Of course, this is Chile. There is nothing small, and being at the dinner table after midnight shouldn't have come as a shock...So our meal the first night was the local specialty sausage, longanizas. They are a very thick sausage, and well known not just in Chillán, but all through Chile.
The next day we went in to Chillán itself, to the mercados (markets). Markets are a big deal in every town in the world, but I'm really enthused by them- most of the time the stalls are just selling the same junk anyway. We had lunch there in the markets and I would really have rather not...You may see in one of the pictures at the top- it seems it was "dress up as a princess"day for some little girls.

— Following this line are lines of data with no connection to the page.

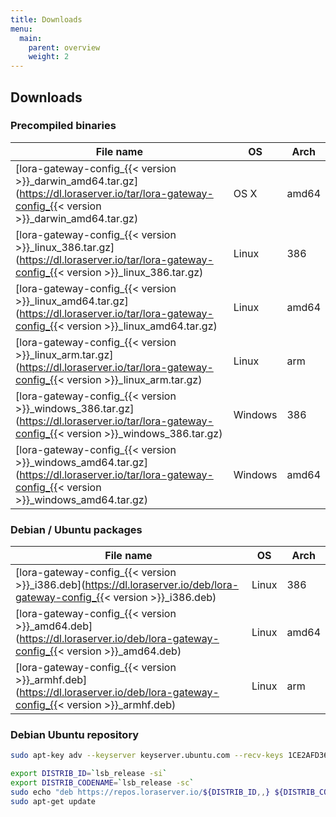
 ```yaml
---
title: Downloads
menu:
  main:
    parent: overview
    weight: 2
---
```


## Downloads

### Precompiled binaries

| File name                                                                                                                                         | OS      | Arch  |
| ------------------------------------------------------------------------------------------------------------------------------------------------- | ------- | ----- |
| [lora-gateway-config_{{< version >}}_darwin_amd64.tar.gz](https://dl.loraserver.io/tar/lora-gateway-config_{{< version >}}_darwin_amd64.tar.gz)   | OS X    | amd64 |
| [lora-gateway-config_{{< version >}}_linux_386.tar.gz](https://dl.loraserver.io/tar/lora-gateway-config_{{< version >}}_linux_386.tar.gz)         | Linux   | 386   |
| [lora-gateway-config_{{< version >}}_linux_amd64.tar.gz](https://dl.loraserver.io/tar/lora-gateway-config_{{< version >}}_linux_amd64.tar.gz)     | Linux   | amd64 |
| [lora-gateway-config_{{< version >}}_linux_arm.tar.gz](https://dl.loraserver.io/tar/lora-gateway-config_{{< version >}}_linux_arm.tar.gz)         | Linux   | arm   |
| [lora-gateway-config_{{< version >}}_windows_386.tar.gz](https://dl.loraserver.io/tar/lora-gateway-config_{{< version >}}_windows_386.tar.gz)     | Windows | 386   |
| [lora-gateway-config_{{< version >}}_windows_amd64.tar.gz](https://dl.loraserver.io/tar/lora-gateway-config_{{< version >}}_windows_amd64.tar.gz) | Windows | amd64 |

### Debian / Ubuntu packages

| File name                                                                                                                   | OS      | Arch  |
| ----------------------------------------------------------------------------------------------------------------------------| ------- | ----- |
| [lora-gateway-config_{{< version >}}_i386.deb](https://dl.loraserver.io/deb/lora-gateway-config_{{< version >}}_i386.deb)   | Linux   | 386   |
| [lora-gateway-config_{{< version >}}_amd64.deb](https://dl.loraserver.io/deb/lora-gateway-config_{{< version >}}_amd64.deb) | Linux   | amd64 |
| [lora-gateway-config_{{< version >}}_armhf.deb](https://dl.loraserver.io/deb/lora-gateway-config_{{< version >}}_armhf.deb) | Linux   | arm   |

### Debian Ubuntu repository

```bash
sudo apt-key adv --keyserver keyserver.ubuntu.com --recv-keys 1CE2AFD36DBCCA00

export DISTRIB_ID=`lsb_release -si`
export DISTRIB_CODENAME=`lsb_release -sc`
sudo echo "deb https://repos.loraserver.io/${DISTRIB_ID,,} ${DISTRIB_CODENAME} testing" | sudo tee /etc/apt/sources.list.d/loraserver.list
sudo apt-get update
```

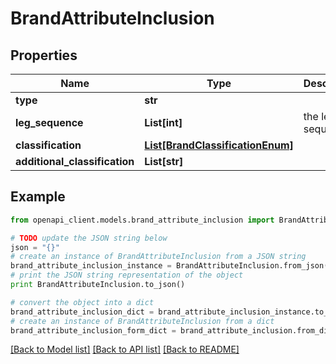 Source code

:# BrandAttributeInclusion


## Properties
Name | Type | Description | Notes
------------ | ------------- | ------------- | -------------
**type** | **str** |  | [optional] 
**leg_sequence** | **List[int]** | the leg sequence | [optional] 
**classification** | [**List[BrandClassificationEnum]**](BrandClassificationEnum.md) |  | [optional] 
**additional_classification** | **List[str]** |  | [optional] 

## Example

```python
from openapi_client.models.brand_attribute_inclusion import BrandAttributeInclusion

# TODO update the JSON string below
json = "{}"
# create an instance of BrandAttributeInclusion from a JSON string
brand_attribute_inclusion_instance = BrandAttributeInclusion.from_json(json)
# print the JSON string representation of the object
print BrandAttributeInclusion.to_json()

# convert the object into a dict
brand_attribute_inclusion_dict = brand_attribute_inclusion_instance.to_dict()
# create an instance of BrandAttributeInclusion from a dict
brand_attribute_inclusion_form_dict = brand_attribute_inclusion.from_dict(brand_attribute_inclusion_dict)
```
[[Back to Model list]](../README.md#documentation-for-models) [[Back to API list]](../README.md#documentation-for-api-endpoints) [[Back to README]](../README.md)


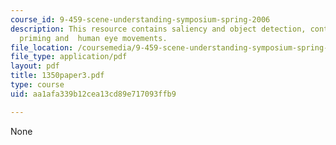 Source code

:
 ```yaml
---
course_id: 9-459-scene-understanding-symposium-spring-2006
description: This resource contains saliency and object detection, contextual object
  priming and  human eye movements.
file_location: /coursemedia/9-459-scene-understanding-symposium-spring-2006/aa1afa339b12cea13cd89e717093ffb9_1350paper3.pdf
file_type: application/pdf
layout: pdf
title: 1350paper3.pdf
type: course
uid: aa1afa339b12cea13cd89e717093ffb9

---
```

None
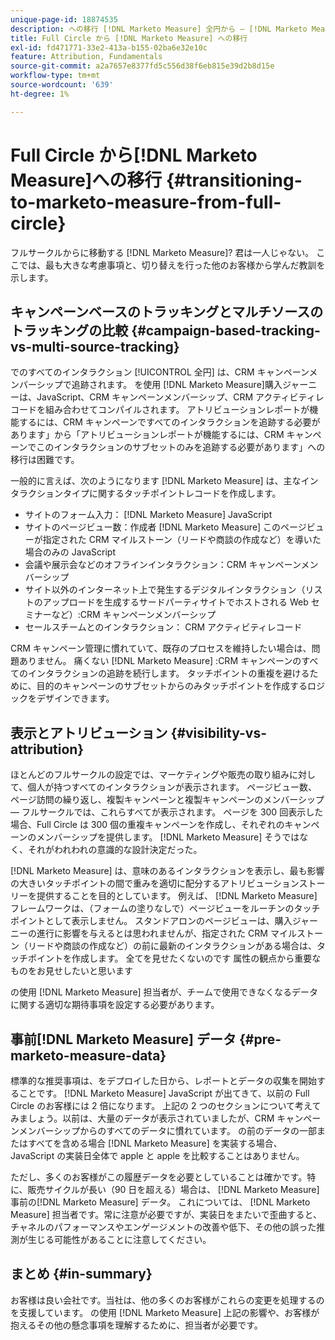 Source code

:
 ```yaml
---
unique-page-id: 18874535
description: への移行 [!DNL Marketo Measure] 全円から — [!DNL Marketo Measure]  — 製品ドキュメント
title: Full Circle から [!DNL Marketo Measure] への移行
exl-id: fd471771-33e2-413a-b155-02ba6e32e10c
feature: Attribution, Fundamentals
source-git-commit: a2a7657e8377fd5c556d38f6eb815e39d2b8d15e
workflow-type: tm+mt
source-wordcount: '639'
ht-degree: 1%

---
```


# Full Circle から[!DNL Marketo Measure]への移行 {#transitioning-to-marketo-measure-from-full-circle}

フルサークルからに移動する [!DNL Marketo Measure]? 君は一人じゃない。 ここでは、最も大きな考慮事項と、切り替えを行った他のお客様から学んだ教訓を示します。

## キャンペーンベースのトラッキングとマルチソースのトラッキングの比較 {#campaign-based-tracking-vs-multi-source-tracking}

でのすべてのインタラクション [!UICONTROL 全円] は、CRM キャンペーンメンバーシップで追跡されます。 を使用 [!DNL Marketo Measure]購入ジャーニーは、JavaScript、CRM キャンペーンメンバーシップ、CRM アクティビティレコードを組み合わせてコンパイルされます。 アトリビューションレポートが機能するには、CRM キャンペーンですべてのインタラクションを追跡する必要があります」から「アトリビューションレポートが機能するには、CRM キャンペーンでこのインタラクションのサブセットのみを追跡する必要があります」への移行は困難です。

一般的に言えば、次のようになります [!DNL Marketo Measure] は、主なインタラクションタイプに関するタッチポイントレコードを作成します。

* サイトのフォーム入力： [!DNL Marketo Measure] JavaScript
* サイトのページビュー数：作成者 [!DNL Marketo Measure] このページビューが指定された CRM マイルストーン（リードや商談の作成など）を導いた場合のみの JavaScript
* 会議や展示会などのオフラインインタラクション：CRM キャンペーンメンバーシップ
* サイト以外のインターネット上で発生するデジタルインタラクション（リストのアップロードを生成するサードパーティサイトでホストされる Web セミナーなど）:CRM キャンペーンメンバーシップ
* セールスチームとのインタラクション： CRM アクティビティレコード

CRM キャンペーン管理に慣れていて、既存のプロセスを維持したい場合は、問題ありません。 痛くない [!DNL Marketo Measure] :CRM キャンペーンのすべてのインタラクションの追跡を続行します。 タッチポイントの重複を避けるために、目的のキャンペーンのサブセットからのみタッチポイントを作成するロジックをデザインできます。

## 表示とアトリビューション {#visibility-vs-attribution}

ほとんどのフルサークルの設定では、マーケティングや販売の取り組みに対して、個人が持つすべてのインタラクションが表示されます。 ページビュー数、ページ訪問の繰り返し、複製キャンペーンと複製キャンペーンのメンバーシップ — フルサークルでは、これらすべてが表示されます。 ページを 300 回表示した場合、Full Circle は 300 個の重複キャンペーンを作成し、それぞれのキャンペーンのメンバーシップを提供します。 [!DNL Marketo Measure] そうではなく、それがわれわれの意識的な設計決定だった。

[!DNL Marketo Measure] は、意味のあるインタラクションを表示し、最も影響の大きいタッチポイントの間で重みを適切に配分するアトリビューションストーリーを提供することを目的としています。 例えば、 [!DNL Marketo Measure] フレームワークは、（フォームの塗りなしで）ページビューをルーチンのタッチポイントとして表示しません。 スタンドアロンのページビューは、購入ジャーニーの進行に影響を与えるとは思われませんが、指定された CRM マイルストーン（リードや商談の作成など）の前に最新のインタラクションがある場合は、タッチポイントを作成します。 全てを見せたくないのです 属性の観点から重要なものをお見せしたいと思います

の使用 [!DNL Marketo Measure] 担当者が、チームで使用できなくなるデータに関する適切な期待事項を設定する必要があります。

## 事前[!DNL Marketo Measure] データ {#pre-marketo-measure-data}

標準的な推奨事項は、をデプロイした日から、レポートとデータの収集を開始することです。 [!DNL Marketo Measure] JavaScript が出てきて、以前の Full Circle のお客様には 2 倍になります。 上記の 2 つのセクションについて考えてみましょう。以前は、大量のデータが表示されていましたが、CRM キャンペーンメンバーシップからのすべてのデータに慣れています。 の前のデータの一部またはすべてを含める場合 [!DNL Marketo Measure] を実装する場合、JavaScript の実装日全体で apple と apple を比較することはありません。

ただし、多くのお客様がこの履歴データを必要としていることは確かです。特に、販売サイクルが長い（90 日を超える）場合は、 [!DNL Marketo Measure] 事前の[!DNL Marketo Measure] データ。 これについては、 [!DNL Marketo Measure] 担当者です。常に注意が必要ですが、実装日をまたいで歪曲すると、チャネルのパフォーマンスやエンゲージメントの改善や低下、その他の誤った推測が生じる可能性があることに注意してください。

## まとめ {#in-summary}

お客様は良い会社です。当社は、他の多くのお客様がこれらの変更を処理するのを支援しています。 の使用 [!DNL Marketo Measure] 上記の影響や、お客様が抱えるその他の懸念事項を理解するために、担当者が必要です。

Back to the Fundo and it was time for another late night feast. It was just Alex joining us that evening, but after seeing a motorised rotisserie to cook up a huge lamb, Dad had to concede that the Aussies can not match the Chilenos in the BBQ stakes. An interesting note, as people will often ask "what's a common Australian food". The fact is their really isn't one at all- particularly one that's common throughout the world. I answered one day, Thai Green Curry!
Anyway, we had this BBQ, and it was an enormous amount of food, as all Chilean meals are, there is no doubt about it, by the time I return to Australia I will be double the size I am now. It seemed as we were heading down they were actually expecting all 16 of the family to come down in the bus we had for the wedding. Amazingly, we all could have fit, easily. The house was a big place, with another little cottage which we had for ourselves.
It was interesting before our feast, Alex got me to come with him to collect some carbon for the fire, and also to check on some wood. He doesn't speak English at all, but he listens to Frank Sinatra. (righto). In my broken Spanish I found out he likes the music but he doesn't know the lyrics.
It was a late night again, so the next day it was good to just take it easy. We went in to the very small town of Ñipas. This was once again, the home ground of the huasos, the cowboys. You would see them in their wide, flat hats, almost everywhere. Despite being small, and not having much of interest in the town, it was a worthwhile excursion- first of all just to see another place, but also to feel completely "in the country". Funnily enough though, there was an internet café, which Mum and Dad both used. In there I played one of these soccer games, which I couldn't work out if it was something like a pokie, or like a pinball machine. Either way, it was boring and I lost. I won't make that mistake again.
Dinner was a much smaller, simpler and specifically earlier affair that night. I walked down to the river with Mum and Dad and a couple of the dogs from the property. They really just made their own way along, Mum was concerned about them- I said they'd know they way a lot better that us. I was right. As we were slogging through long grass, this dog is wagging its tail with a smart look, on the other side of a fence, following a nice trail.
In the morning it was time to bid farewell to the farm and head back towards the north. Once again we had a long way to go, although this time around we had a few options in mind. The first option was where to go instead of over the wobbly bridge- at the time we left it was closed for repairs. So it was, I'm sure to Dad's great pleasure, a gravel kick off for our journey back.
The difference was, the majority of this time would be spent on the freeway, going fast.